■ ACTIVITY
Of the entries that follow, how many lines hold the string "Arrow"? Write the number and nothing more.

### DATA FOR THIS TASK

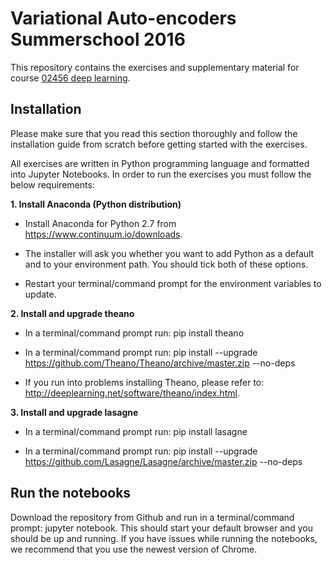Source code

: Variational Auto-encoders Summerschool 2016
=======
This repository contains the exercises and supplementary material for course [02456 deep learning](http://www.kurser.dtu.dk/02456).

Installation
------------
Please make sure that you read this section thoroughly and follow the installation guide from scratch before getting started with the exercises.

All exercises are written in Python programming language and formatted into Jupyter Notebooks. In order to run the exercises you must follow the below requirements:

**1. Install Anaconda (Python distribution)**

- Install Anaconda for Python 2.7 from https://www.continuum.io/downloads.

- The installer will ask you whether you want to add Python as a default and to your environment path. You should tick both of these options.

- Restart your terminal/command prompt for the environment variables to update.

**2. Install and upgrade theano**

- In a terminal/command prompt run: pip install theano

- In a terminal/command prompt run: pip install --upgrade https://github.com/Theano/Theano/archive/master.zip --no-deps

- If you run into problems installing Theano, please refer to: http://deeplearning.net/software/theano/index.html.

**3. Install and upgrade lasagne**

- In a terminal/command prompt run: pip install lasagne

- In a terminal/command prompt run: pip install --upgrade https://github.com/Lasagne/Lasagne/archive/master.zip --no-deps

Run the notebooks
------------
Download the repository from Github and run in a terminal/command prompt: jupyter notebook. This should start your default browser and you should be up and running. If you have issues while running the notebooks, we recommend that you use the newest version of Chrome.
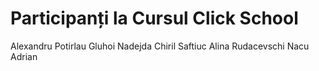 # Participanți la Cursul Click School
Alexandru Potirlau
Gluhoi Nadejda
Chiril Saftiuc
Alina Rudacevschi
Nacu Adrian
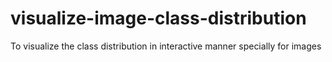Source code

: # visualize-image-class-distribution
To visualize the class distribution in interactive manner specially for images
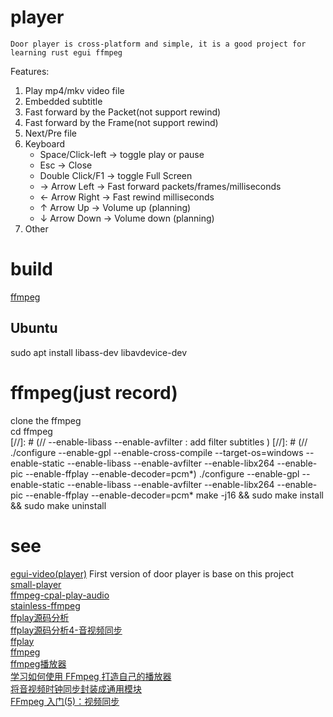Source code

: # player
   
    Door player is cross-platform and simple, it is a good project for learning rust egui ffmpeg  

Features:  
1. Play mp4/mkv video file  
2. Embedded subtitle  
3. Fast forward by the Packet(not support rewind)  
4. Fast forward by the Frame(not support rewind)  
5. Next/Pre file  
6. Keyboard  
   * Space/Click-left -> toggle play or pause  
   * Esc -> Close  
   * Double Click/F1 -> toggle Full Screen  
   * → Arrow Left  -> Fast forward packets/frames/milliseconds  
   * ← Arrow Right -> Fast rewind milliseconds  
   * ↑ Arrow Up  -> Volume up (planning)  
   * ↓ Arrow Down -> Volume down (planning)  
7. Other

# build
[ffmpeg](https://github.com/zmwangx/rust-ffmpeg/wiki/Notes-on-building)  

## Ubuntu
sudo apt install libass-dev libavdevice-dev

# ffmpeg(just record) 

clone the ffmpeg  
cd ffmpeg  
[//]: # (// --enable-libass --enable-avfilter : add filter subtitles  )
[//]: # (// ./configure --enable-gpl --enable-cross-compile --target-os=windows --enable-static --enable-libass --enable-avfilter --enable-libx264 --enable-pic --enable-ffplay --enable-decoder=pcm*)
./configure --enable-gpl --enable-static --enable-libass --enable-avfilter --enable-libx264 --enable-pic --enable-ffplay --enable-decoder=pcm*
make -j16 && sudo make install && sudo make uninstall  

# see
[egui-video(player)](https://github.com/n00kii/egui-video)   First version of door player is base on this project   
[small-player](https://github.com/imxood/small-player)   
[ffmpeg-cpal-play-audio](https://github.com/dceddia/ffmpeg-cpal-play-audio/blob/main/src/main.rs#L53)  
[stainless-ffmpeg](https://github.com/nomalab/stainless-ffmpeg/blob/master/examples/play.rs)  
[ffplay源码分析](https://www.cnblogs.com/leisure_chn/p/10301215.html)  
[ffplay源码分析4-音视频同步](https://www.cnblogs.com/leisure_chn/p/10307089.html)  
[ffplay](https://ffmpeg.org/ffplay.html)  
[ffmpeg](https://ffmpeg.org/)  
[ffmpeg播放器](https://www.cnblogs.com/leisure_chn/p/10047035.html)  
[学习如何使用 FFmpeg 打造自己的播放器](https://cloud.tencent.com/developer/article/1940943)  
[将音视频时钟同步封装成通用模块](https://blog.csdn.net/u013113678/article/details/126898738)  
[FFmpeg 入门(5)：视频同步](https://www.samirchen.com/ffmpeg-tutorial-5/)  

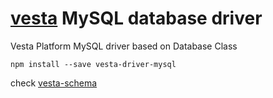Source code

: # [vesta](http://vestarayanafzar.com) MySQL database driver
Vesta Platform MySQL driver based on Database Class

`npm install --save vesta-driver-mysql`

check [vesta-schema](https://github.com/VestaRayanAfzar/vesta-schema)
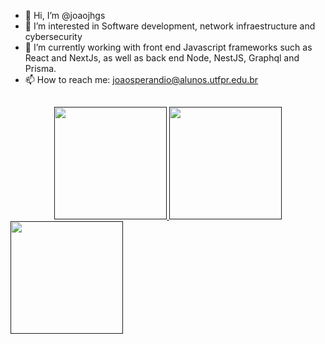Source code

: - 👋 Hi, I’m @joaojhgs
- 👀 I’m interested in Software development, network infraestructure and cybersecurity
- 🌱 I’m currently working with front end Javascript frameworks such as React and NextJs, as well as back end Node, NestJS, Graphql and Prisma.
- 📫 How to reach me: joaosperandio@alunos.utfpr.edu.br
##
<div align="center">
  <a href="">
  <img height="180em" src="https://github-readme-stats.vercel.app/api?username=joaojhgs&show_icons=true&theme=dracula&include_all_commits=true&count_private=true&hide="/>
  <img height="180em" src="https://github-readme-stats.vercel.app/api/top-langs/?username=joaojhgs&layout=compact&langs_count=7&theme=dracula"/>
</div>
<img height="180em" src="https://github-readme-stats.vercel.app/api/wakatime?username=joaojhgs&layout=compact&theme=dracula"/>
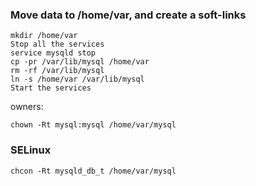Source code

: ### Move data to /home/var, and create a soft-links

	mkdir /home/var
	Stop all the services
	service mysqld stop
	cp -pr /var/lib/mysql /home/var
	rm -rf /var/lib/mysql
	ln -s /home/var /var/lib/mysql
	Start the services

owners:

	chown -Rt mysql:mysql /home/var/mysql

### SELinux

	chcon -Rt mysqld_db_t /home/var/mysql
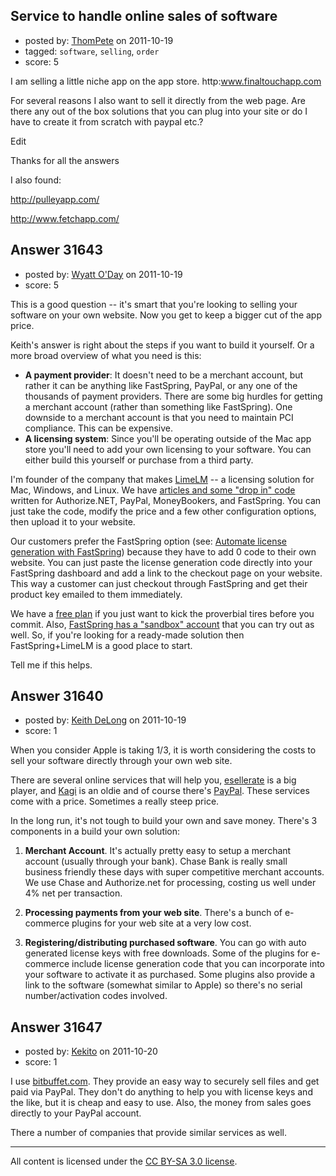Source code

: ## Service to handle online sales of software

- posted by: [ThomPete](https://stackexchange.com/users/-1/1186-thompete) on 2011-10-19
- tagged: `software`, `selling`, `order`
- score: 5

I am selling a little niche app on the app store. http:www.finaltouchapp.com

For several reasons I also want to sell it directly from the web page. Are there any out of the box solutions that you can plug into your site or do I have to create it from scratch with paypal etc.?

Edit

Thanks for all the answers

I also found:

http://pulleyapp.com/

http://www.fetchapp.com/


## Answer 31643

- posted by: [Wyatt O'Day](https://stackexchange.com/users/-1/5714-wyatt-o-day) on 2011-10-19
- score: 5

<p>This is a good question -- it's smart that you're looking to selling your software on your own website. Now you get to keep a bigger cut of the app price.</p>

<p>Keith's answer is right about the steps if you want to build it yourself. Or a more broad overview of what you need is this:</p>

<ul>
<li><strong>A payment provider</strong>: It doesn't need to be a merchant account, but rather it can be anything like FastSpring, PayPal, or any one of the thousands of payment providers. There are some big hurdles for getting a merchant account (rather than something like FastSpring). One downside to a merchant account is that you need to maintain PCI compliance. This can be expensive.</li>
<li><strong>A licensing system</strong>: Since you'll be operating outside of the Mac app store you'll need to add your own licensing to your software. You can either build this yourself or purchase from a third party.</li>
</ul>

<p>I'm founder of the company that makes <a href="http://wyday.com/limelm/">LimeLM</a> -- a licensing solution for Mac, Windows, and Linux. We have <a href="http://wyday.com/limelm/help/how-to-generate-product-keys-after-order/">articles and some "drop in" code</a> written for Authorize.NET, PayPal, MoneyBookers, and FastSpring. You can just take the code, modify the price and a few other configuration options, then upload it to your website.</p>

<p>Our customers prefer the FastSpring option (see: <a href="http://wyday.com/limelm/help/automate-license-generation-with-fastspring/">Automate license generation with FastSpring</a>) because they have to add 0 code to their own website. You can just paste the license generation code directly into your FastSpring dashboard and add a link to the checkout page on your website. This way a customer can just checkout through FastSpring and get their product key emailed to them immediately.</p>

<p>We have a <a href="http://wyday.com/limelm/signup/">free plan</a> if you just want to kick the proverbial tires before you commit. Also, <a href="https://www.fastspring.com/signup.php">FastSpring has a "sandbox" account</a> that you can try out as well. So, if you're looking for a ready-made solution then FastSpring+LimeLM is a good place to start.</p>

<p>Tell me if this helps.</p>



## Answer 31640

- posted by: [Keith DeLong](https://stackexchange.com/users/-1/888-keith-delong) on 2011-10-19
- score: 1

<p>When you consider Apple is taking 1/3, it is worth considering the costs to sell your software directly through your own web site.</p>

<p>There are several online services that will help you, <a href="http://www.esellerate.net/" rel="nofollow">esellerate</a> is a big player, and <a href="http://www.kagi.com" rel="nofollow">Kagi</a> is an oldie and of course there's <a href="https://www.paypal.com/" rel="nofollow">PayPal</a>. These services come with a price. Sometimes a really steep price.</p>

<p>In the long run, it's not tough to build your own and save money. There's 3 components in a build your own solution:</p>

<ol>
<li><p><strong>Merchant Account</strong>.
It's actually pretty easy to setup a merchant account (usually through your bank). Chase Bank is really small business friendly these days with super competitive merchant accounts. We use Chase and Authorize.net for processing, costing us well under 4% net per transaction.</p></li>
<li><p><strong>Processing payments from your web site</strong>.
There's a bunch of e-commerce plugins for your web site at a very low cost.</p></li>
<li><p><strong>Registering/distributing purchased software</strong>.
You can go with auto generated license keys with free downloads. Some of the plugins for e-commerce include license generation code that you can incorporate into your software to activate it as purchased. Some plugins also provide a link to  the software (somewhat similar to Apple) so there's no serial number/activation codes involved.</p></li>
</ol>



## Answer 31647

- posted by: [Kekito](https://stackexchange.com/users/-1/5898-kekito) on 2011-10-20
- score: 1

<p>I use <a href="http://bitbuffet.com/" rel="nofollow">bitbuffet.com</a>.  They provide an easy way to securely sell files and get paid via PayPal.  They don't do anything to help you with license keys and the like, but it is cheap and easy to use.  Also, the money from sales goes directly to your PayPal account.</p>

<p>There a number of companies that provide similar services as well.</p>




---

All content is licensed under the [CC BY-SA 3.0 license](https://creativecommons.org/licenses/by-sa/3.0/).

######

■ RESULT BELOW
4